Review Date: 2008-03-20
As I look forward to again attending The Prairie Festival at The Land again this year, I relished reading this book. It was fascinating reading the four authors' discussions of their work and their lives as they intersect their published writing.

This book also spoke to my interest in the Operation Migration project which is leading the way for the whooping cranes to again be wild and part of the land. John Price ponders and dissects the importance of place and the meaning of home and how we can follow Wendell Berry in really knowing about the place where we live.

"Though Heat-Moon's final quest for memory is a times awkward and self-conscious, it is for him essential. If America, if the human species, is to survive, then it must work actively to rejuvenate and reconstruct geographically specific, ancestral paradigms-deep maps-that move it toward a grand harmony of people and places."

Anyone who has seen the movie "Into the Wild" will resonate with Price's description of the effects of William Trogdon's decision to write "Prairy Erth" under the name William Least Heat-Moon.

"This rejuvenation begins with the individual journey, with the singular act of self-creation represented, perhaps, by William Trogdon's decision to rejuvenate the William Least Heat-Moon name.

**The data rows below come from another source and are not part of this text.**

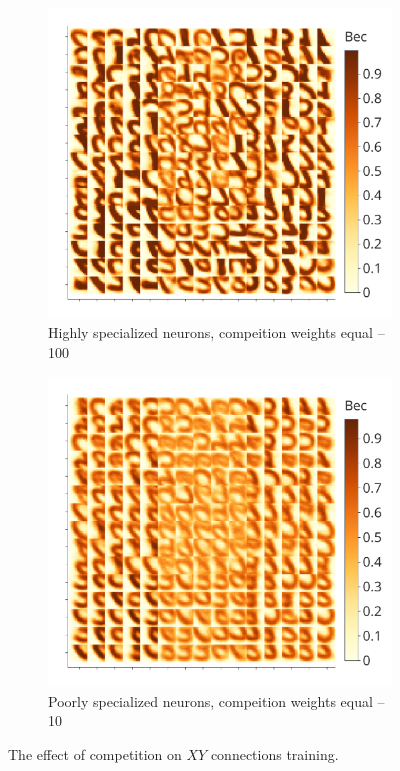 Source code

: \documentclass[a4paper]{article}
\begin{document}
\begin{figure}
\centering
\begin{subfigure}{0.45\textwidth}
    \includegraphics[width=\textwidth,keepaspectratio=true]{weights_XY_good_ru.pdf}
    \caption{Highly specialized neurons, compeition weights equal --100}
    \label{fig:high_comp}
\end{subfigure}
\begin{subfigure}{0.45\textwidth}
    \includegraphics[width=\textwidth,keepaspectratio=true]{weights_XY_bad_ru.pdf}
    \caption{Poorly specialized neurons, compeition weights equal --10}
    \label{fig:low_comp}
\end{subfigure}
\caption{The effect of competition on $ XY $ connections training.}
\label{competition-training-importance}
\end{figure}
\end{document}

Whatever the consequences for the larger world, it was clear to me that the "Heat-Moon self" had led Trogdon to write one of the most important books on the prairie in American literature, a book that had had a profound impact on my own commitment to place. That fact alone suggested that what Heat-Moon had written about names was true, that they have he power to shape who we become in relation to the land around us. He writes:'Many tribal Americans believe that a person turns into his name, partakes of its nature in such a way that it is a mold the possessor comes to fill. When names lose their first meaning, as they have to most Americans of European descent, that mold becomes only a handle for others to move us around with.'"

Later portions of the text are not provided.